「特定秘密の指定及びその解除並びに適性評価の実施に関し統一的な運用を図るための基準の見直し」等に関する会長声明



2020年(令和2年)6月16日、政府は「特定秘密の指定及びその解除並びに適性評価の実施に関し統一的な運用を図るための基準」(以下「運用基準」という。)の見直しを公表した。


当連合会は、特定秘密保護法(以下「秘密保護法」という。)そのものの廃止又は抜本的見直しを求める立場であり、その立場を堅持するものであるが、特定秘密の過剰な指定や、適性評価制度による過剰な調査、広範かつ過重な処罰規定の適用等を抑制すべく、現在においても秘密保護法の運用状況について監視を続けてきている。今回の運用基準の見直しについても、後述のとおり問題点が改善されることを求める。
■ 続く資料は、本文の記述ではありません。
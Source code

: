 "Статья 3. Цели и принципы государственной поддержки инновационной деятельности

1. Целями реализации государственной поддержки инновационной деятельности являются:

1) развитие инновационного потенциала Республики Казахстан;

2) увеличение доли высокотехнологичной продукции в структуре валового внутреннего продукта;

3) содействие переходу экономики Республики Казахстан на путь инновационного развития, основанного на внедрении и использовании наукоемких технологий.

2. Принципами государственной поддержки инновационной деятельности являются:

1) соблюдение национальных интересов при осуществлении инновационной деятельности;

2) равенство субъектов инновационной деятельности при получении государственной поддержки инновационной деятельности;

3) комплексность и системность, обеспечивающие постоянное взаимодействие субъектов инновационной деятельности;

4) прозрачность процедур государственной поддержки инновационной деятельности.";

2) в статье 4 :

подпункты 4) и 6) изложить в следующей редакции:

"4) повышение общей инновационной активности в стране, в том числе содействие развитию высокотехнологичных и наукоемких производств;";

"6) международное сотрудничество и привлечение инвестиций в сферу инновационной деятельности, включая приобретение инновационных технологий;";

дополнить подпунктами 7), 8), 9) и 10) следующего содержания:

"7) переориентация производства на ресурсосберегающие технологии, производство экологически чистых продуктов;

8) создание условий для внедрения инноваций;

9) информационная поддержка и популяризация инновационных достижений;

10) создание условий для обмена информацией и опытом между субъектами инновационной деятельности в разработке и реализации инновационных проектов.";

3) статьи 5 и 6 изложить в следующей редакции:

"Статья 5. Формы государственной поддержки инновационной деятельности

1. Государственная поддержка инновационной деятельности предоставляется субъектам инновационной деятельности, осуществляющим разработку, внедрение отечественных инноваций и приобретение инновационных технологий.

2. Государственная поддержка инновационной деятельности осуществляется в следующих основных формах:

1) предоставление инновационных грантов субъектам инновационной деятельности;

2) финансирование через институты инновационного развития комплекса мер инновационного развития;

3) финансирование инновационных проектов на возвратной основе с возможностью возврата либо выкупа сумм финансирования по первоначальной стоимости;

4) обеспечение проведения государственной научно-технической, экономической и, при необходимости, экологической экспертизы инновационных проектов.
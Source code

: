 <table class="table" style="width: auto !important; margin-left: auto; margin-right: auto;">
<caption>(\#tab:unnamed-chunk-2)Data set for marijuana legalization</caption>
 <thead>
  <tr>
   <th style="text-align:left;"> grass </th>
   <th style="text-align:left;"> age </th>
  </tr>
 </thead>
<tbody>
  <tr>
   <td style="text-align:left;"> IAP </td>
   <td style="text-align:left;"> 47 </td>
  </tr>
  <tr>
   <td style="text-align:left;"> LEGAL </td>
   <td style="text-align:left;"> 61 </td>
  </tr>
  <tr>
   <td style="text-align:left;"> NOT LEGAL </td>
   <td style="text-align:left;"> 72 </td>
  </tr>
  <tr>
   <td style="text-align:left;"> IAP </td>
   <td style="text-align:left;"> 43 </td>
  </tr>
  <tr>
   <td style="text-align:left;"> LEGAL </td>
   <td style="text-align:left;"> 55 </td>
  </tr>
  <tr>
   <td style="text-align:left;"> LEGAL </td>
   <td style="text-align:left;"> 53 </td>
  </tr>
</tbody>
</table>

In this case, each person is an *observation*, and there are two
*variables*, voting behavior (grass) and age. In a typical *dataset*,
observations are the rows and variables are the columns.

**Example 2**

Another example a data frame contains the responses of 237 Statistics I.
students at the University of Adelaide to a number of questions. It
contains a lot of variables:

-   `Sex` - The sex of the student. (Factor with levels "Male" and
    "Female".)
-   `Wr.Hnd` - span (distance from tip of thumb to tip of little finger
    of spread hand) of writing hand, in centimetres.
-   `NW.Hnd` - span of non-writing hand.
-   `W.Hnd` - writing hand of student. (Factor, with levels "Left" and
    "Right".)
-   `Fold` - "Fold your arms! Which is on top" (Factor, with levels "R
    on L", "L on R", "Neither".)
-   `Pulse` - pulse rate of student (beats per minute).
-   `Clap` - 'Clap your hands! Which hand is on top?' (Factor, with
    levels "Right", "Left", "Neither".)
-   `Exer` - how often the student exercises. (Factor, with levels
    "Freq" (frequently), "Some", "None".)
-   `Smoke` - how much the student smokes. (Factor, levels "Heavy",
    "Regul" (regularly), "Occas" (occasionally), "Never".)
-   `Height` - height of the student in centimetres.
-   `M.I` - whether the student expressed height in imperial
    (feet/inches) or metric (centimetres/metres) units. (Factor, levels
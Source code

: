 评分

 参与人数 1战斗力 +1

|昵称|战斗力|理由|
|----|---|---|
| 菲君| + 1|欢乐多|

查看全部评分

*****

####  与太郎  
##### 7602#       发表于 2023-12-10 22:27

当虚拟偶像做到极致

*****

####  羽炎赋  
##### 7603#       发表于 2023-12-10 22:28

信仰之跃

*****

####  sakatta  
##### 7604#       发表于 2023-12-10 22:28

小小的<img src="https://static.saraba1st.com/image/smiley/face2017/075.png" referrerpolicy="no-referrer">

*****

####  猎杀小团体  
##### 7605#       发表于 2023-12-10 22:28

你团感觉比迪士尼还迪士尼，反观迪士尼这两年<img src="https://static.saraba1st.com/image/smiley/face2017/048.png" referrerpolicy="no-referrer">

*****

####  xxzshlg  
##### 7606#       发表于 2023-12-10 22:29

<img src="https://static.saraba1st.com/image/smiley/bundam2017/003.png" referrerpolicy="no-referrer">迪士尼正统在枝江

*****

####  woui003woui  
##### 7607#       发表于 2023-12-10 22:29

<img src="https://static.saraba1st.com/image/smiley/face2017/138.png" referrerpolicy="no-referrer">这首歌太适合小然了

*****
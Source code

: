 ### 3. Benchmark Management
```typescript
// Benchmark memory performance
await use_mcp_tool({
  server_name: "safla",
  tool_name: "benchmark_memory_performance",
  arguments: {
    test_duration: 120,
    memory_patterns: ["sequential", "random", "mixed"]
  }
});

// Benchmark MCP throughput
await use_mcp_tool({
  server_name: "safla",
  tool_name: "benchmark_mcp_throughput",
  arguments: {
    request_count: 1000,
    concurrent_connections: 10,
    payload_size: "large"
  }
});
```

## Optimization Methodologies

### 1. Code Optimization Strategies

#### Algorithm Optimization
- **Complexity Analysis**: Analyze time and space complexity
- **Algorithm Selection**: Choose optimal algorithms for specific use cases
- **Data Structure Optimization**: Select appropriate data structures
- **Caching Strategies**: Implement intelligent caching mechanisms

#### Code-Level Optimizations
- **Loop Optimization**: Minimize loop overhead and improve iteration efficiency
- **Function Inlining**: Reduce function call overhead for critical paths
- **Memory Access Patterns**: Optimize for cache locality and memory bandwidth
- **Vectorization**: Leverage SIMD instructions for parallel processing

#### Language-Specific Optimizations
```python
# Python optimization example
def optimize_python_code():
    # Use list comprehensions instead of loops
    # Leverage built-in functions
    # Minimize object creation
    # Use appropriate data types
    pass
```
運用基準の見直しでは、①具体的情報について、特定秘密指定がなされる前に特定秘密の枠をあらかじめ指定する手続の厳格化、②特定秘密の指定理由の点検を年1回以上定期的に行うほか、必要に応じて随時行うことで、指定解除を速やかに行うべきこと、③特定秘密を加工することで公益に役立てることができるときには、そのようにすべきこと、④衆議院及び参議院の両議院に設置された情報監視審査会から必要な報告や資料の提供を求められたときは、その充実に資するよう、秘密保護法、国会法及びその他の法令の規定に基づいて適切に対応すべきこと、⑤5年を目途とする見直しの明記などを、新たに明記した。これらは、秘密保護法の運用における濫用をいくらかでも抑制すべき実際的な対応として、一定の意味があるものといえる。


これらの中で、④は特に重要である。なぜなら、情報監視審査会は、行政機関以外で唯一、特定秘密を直接確認して、指定範囲を逸脱した情報の秘密指定を指摘し、指定解除の勧告ができる組織であって、機能的に活動するためには、特定秘密の提出又は提示(衆議院情報監視審査会規程20条、参議院情報監視審査会規程20条)だけでなく、これよりも秘匿性の低い行政秘密やその他の行政情報についても行政機関から提供を受け、これらと合わせて特定秘密の指定の適正について検討判断できるようにする必要があるからである。この点について、衆議院情報監視審査会の最初の年次報告書(平成27年)が指摘している(8~9ページ)にもかかわらず、行政機関から情報監視審査会に対する情報提供の不十分さが改善されず、令和元年の年次報告書に至っても同趣旨の指摘(132ページ)がなされており、いまだにこの問題が解決していないことが分かる。当連合会は、昨年11月21日付け衆議院情報監視審査会平成30年年次報告書に関する意見書でこの点を指摘した。これは特定秘密の指定が不当に広くなされていないか監視するためにも確実に改善されなければならない。


そもそも今回、秘密保護法本体の見直しは行われなかったが、当連合会が上記意見書などで指摘してきたとおり、同法における、特定秘密の定義の曖昧さ、適性評価制度の調査項目ないし調査方法、広範かつ過重な処罰規定などの改正、内部告発者保護規定の不備といった法律自体にある重要な問題点が放置されたままである。


したがって、当連合会は、秘密保護法の廃止又は抜本的見直しを求めるものであるが、政府に対して、少なくとも法律自体にあるこれらの重要な問題点を是正すべく秘密保護法の改正についても検討すべきことを強く求める。